415, 419 - Interesting blog
Ted Gemberling posted this response in AUTOCAT as part of a long discussion about the future, generated by Thomas Mann's reaction to the final report of the LC Working Group on Bibliographic Control (read Mann's report here). Ted's post addresses James Weinheimer's response to Mann (here). I thought Ted's comments were wonderful, especially the last one on books.
Date: Wed, 26 Mar 2008 21:00:35 -0500
From: Ted P Gemberling
Subject: Re: LC Working Group - Thomas Mann review
James, here are some comments on points in your "open reply" to Thomas Mann. The paragraph numbers correspond with the numbers in your paper.
1. You say, "It is practically impossible for a non-specialist to know such subject heading intricacies." But Mann always emphasizes that a certain amount of bibliographic instruction and, often, one-on-one consultation with a reference person is needed to learn the vocabulary. That is inherent in its status as a "controlled" vocabulary. The question is, can we ever create a search system that obviates the need for any "expert" help? I doubt it.

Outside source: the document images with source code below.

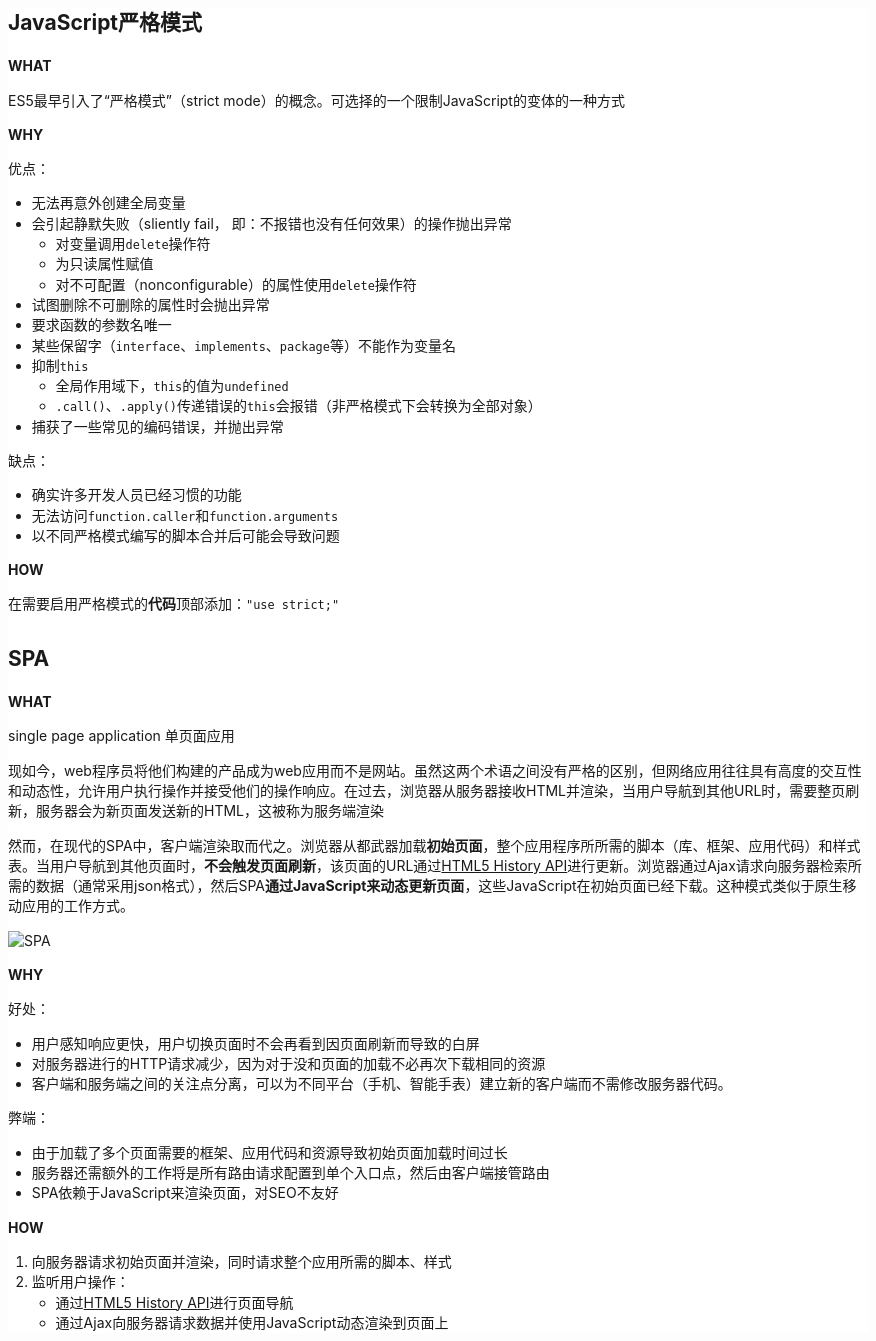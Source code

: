 ## JavaScript严格模式

**WHAT**

ES5最早引入了“严格模式”（strict mode）的概念。可选择的一个限制JavaScript的变体的一种方式

**WHY**

优点：

- 无法再意外创建全局变量
- 会引起静默失败（sliently fail， 即：不报错也没有任何效果）的操作抛出异常
  - 对变量调用`delete`操作符
  - 为只读属性赋值
  - 对不可配置（nonconfigurable）的属性使用`delete`操作符
- 试图删除不可删除的属性时会抛出异常
- 要求函数的参数名唯一
- 某些保留字（`interface`、`implements`、`package`等）不能作为变量名
- 抑制`this`
  - 全局作用域下，`this`的值为`undefined`
  - `.call()`、`.apply()`传递错误的`this`会报错（非严格模式下会转换为全部对象）
- 捕获了一些常见的编码错误，并抛出异常

缺点：

- 确实许多开发人员已经习惯的功能
- 无法访问`function.caller`和`function.arguments`
- 以不同严格模式编写的脚本合并后可能会导致问题

**HOW**

在需要启用严格模式的**代码**顶部添加：`"use strict;"`

## SPA

**WHAT**

single page application 单页面应用

现如今，web程序员将他们构建的产品成为web应用而不是网站。虽然这两个术语之间没有严格的区别，但网络应用往往具有高度的交互性和动态性，允许用户执行操作并接受他们的操作响应。在过去，浏览器从服务器接收HTML并渲染，当用户导航到其他URL时，需要整页刷新，服务器会为新页面发送新的HTML，这被称为服务端渲染

然而，在现代的SPA中，客户端渲染取而代之。浏览器从都武器加载**初始页面**，整个应用程序所所需的脚本（库、框架、应用代码）和样式表。当用户导航到其他页面时，**不会触发页面刷新**，该页面的URL通过[HTML5 History API](https://developer.mozilla.org/en-US/docs/Web/API/History_API)进行更新。浏览器通过Ajax请求向服务器检索所需的数据（通常采用json格式），然后SPA**通过JavaScript来动态更新页面**，这些JavaScript在初始页面已经下载。这种模式类似于原生移动应用的工作方式。

![SPA](./imgs/spa.png)

**WHY**

好处：

- 用户感知响应更快，用户切换页面时不会再看到因页面刷新而导致的白屏
- 对服务器进行的HTTP请求减少，因为对于没和页面的加载不必再次下载相同的资源
- 客户端和服务端之间的关注点分离，可以为不同平台（手机、智能手表）建立新的客户端而不需修改服务器代码。

弊端：

- 由于加载了多个页面需要的框架、应用代码和资源导致初始页面加载时间过长
- 服务器还需额外的工作将是所有路由请求配置到单个入口点，然后由客户端接管路由
- SPA依赖于JavaScript来渲染页面，对SEO不友好

**HOW**

1. 向服务器请求初始页面并渲染，同时请求整个应用所需的脚本、样式
2. 监听用户操作：
   - 通过[HTML5 History API](https://developer.mozilla.org/en-US/docs/Web/API/History_API)进行页面导航
   - 通过Ajax向服务器请求数据并使用JavaScript动态渲染到页面上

2. You mention that there's no place in the authority files for Weltanschauung. As I'm sure you know, Weltanschauung is a German word, occasionally used in English, and the researcher has to get a sense of how it relates to English terms. It literally means "World view," also not an LC heading. I did a search in LC's catalog, and it often correlates with the LCSH subdivision Philosophy or main headings with the word Philosophy. Sometimes there's no one-on-one correspondence between it and a subject heading, as in Der Deutsche Turnerbund 1889 : seine Entwicklung und Weltanschauung. I'm guessing the cataloger thought the "worldview" of the organization (Turnerbund) was conveyed well by the various main headings: Sports and the state, Nationalism, and Antisemitism. I'm pretty sure anyone who has figured out what Weltanschauung means will have little difficulty with this. The point is that Mann isn't claiming LCSH does a researcher's work for him. It's only a tool for getting closer to the things we're looking for. Keyword searches are another useful tool, and he doesn't deny their value.

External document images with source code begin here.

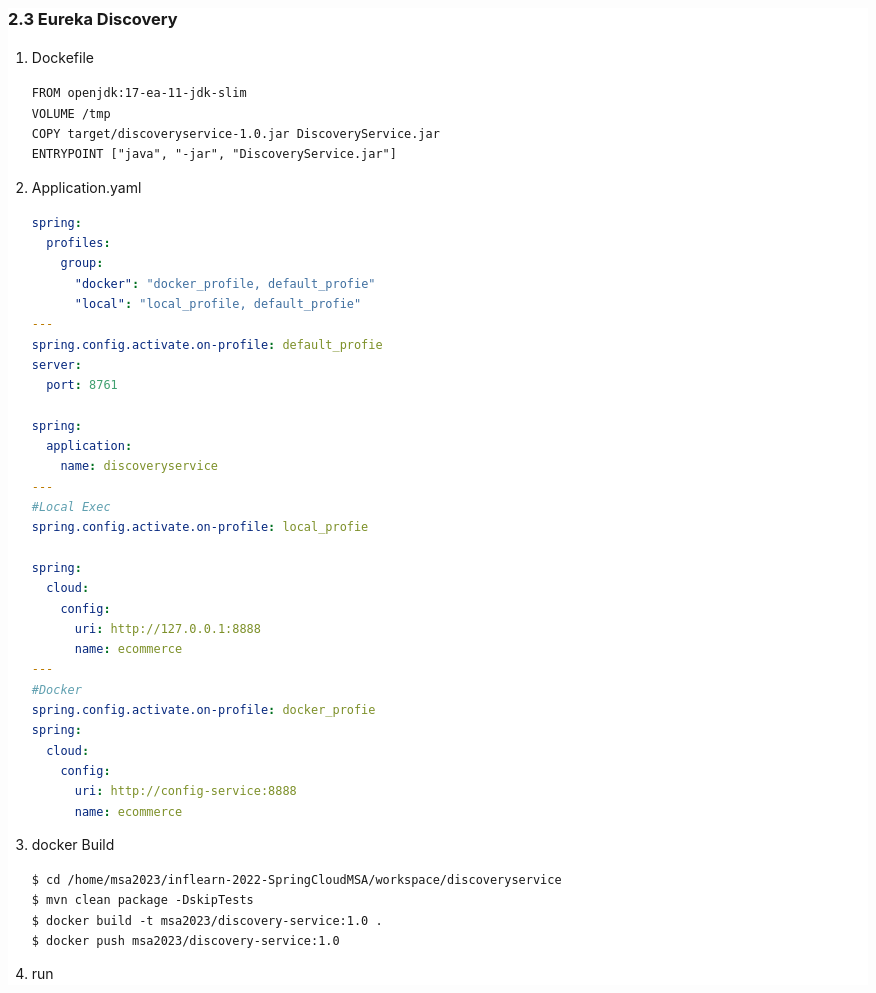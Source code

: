 
### 2.3 Eureka Discovery

1. Dockefile
   ```shell
   FROM openjdk:17-ea-11-jdk-slim
   VOLUME /tmp
   COPY target/discoveryservice-1.0.jar DiscoveryService.jar
   ENTRYPOINT ["java", "-jar", "DiscoveryService.jar"]
   ```
2. Application.yaml
      ```yaml
      spring:
        profiles:
          group:
            "docker": "docker_profile, default_profie"
            "local": "local_profile, default_profie"
      ---
      spring.config.activate.on-profile: default_profie
      server:
        port: 8761
      
      spring:
        application:
          name: discoveryservice
      ---
      #Local Exec
      spring.config.activate.on-profile: local_profie
      
      spring:
        cloud:
          config:
            uri: http://127.0.0.1:8888
            name: ecommerce
      ---
      #Docker
      spring.config.activate.on-profile: docker_profie
      spring:
        cloud:
          config:
            uri: http://config-service:8888
            name: ecommerce
      ```

3. docker Build

   ```shell
   $ cd /home/msa2023/inflearn-2022-SpringCloudMSA/workspace/discoveryservice
   $ mvn clean package -DskipTests
   $ docker build -t msa2023/discovery-service:1.0 . 
   $ docker push msa2023/discovery-service:1.0
   ```
3. run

3. You say the displays in today's online catalogs are "semi-useless" because they're so long. But as Mann shows, that very length helps people find the variety of resources a library has. And as Martha Yee has shown, it is also possible to create a keyword search for words within heading lists. See http://cinema.library.ucla.edu/cgi-bin/Pwebrecon.cgi?Search. If you only want things on Afghanistan during the Soviet occupation, click on topic and genre/form search and enter those two words. It will take you to a list of just a few headings that contain only those words. But it doesn't require the elimination of precoordination: the result is still a precoordinated browse list. You also mentioned Queen Anne's War as hard to find. But if you do a subject search for those words in LC's catalog, the More info icon will take you directly to the established heading (beginning with United States), without having to scroll through the alphabetical list.
5. You say that your users would have to go through 100 screens to find that Corporate state is a narrower term for Fascism. I don't know about your catalog, but in LC's, if you just do a subject search for Fascism and click on More info, you will see Corporate state listed as a See also. In fact, in that catalog, no amount of scrolling will give you that information if you don't click on the icon.
6. This point is about "information imperialism." It's true that there is some of that. LC undoubtedly does dominate other national cataloging agencies to a considerable degree, and it's appropriate for them to protect their autonomy as much as they can. But the "virtual international authority file" you appear to be speaking of, which would link names and subjects in different languages, need not change the form of headings in any one of the languages. In each of them, subjects will be represented by words understandable to their speakers. The international authority file will create a crosswalk between the different national files, perhaps with each heading equivalency represented by a number, but that need not change the forms of headings themselves.
8. Let's say for the sake of argument that copyright did go away somehow. Everything could be digitized and reused freely. That would still not make keyword access an adequate way of finding information, in isolation from controlled heading searches and browsing classified shelves. Here's a quote from David Bell about the problems with this: "The very nature of the computer presents a different problem. If physical discomfort discourages the reading of texts sequentially, from start to finish, computers make it spectacularly easy to move through texts in other ways--in particular, by searching for particular pieces of information. Reading in this strategic, targeted manner can feel empowering. Instead of surrendering to the organizing logic of the book you are reading, you can approach it with your own questions and glean precisely what you want from it. You are the master, not some dead author. And this is precisely where the greatest dangers lie, because when reading, you should not be the master. Information is not knowledge; searching is not reading; and surrendering to the organizing logic of a book is, after all, the way one learns.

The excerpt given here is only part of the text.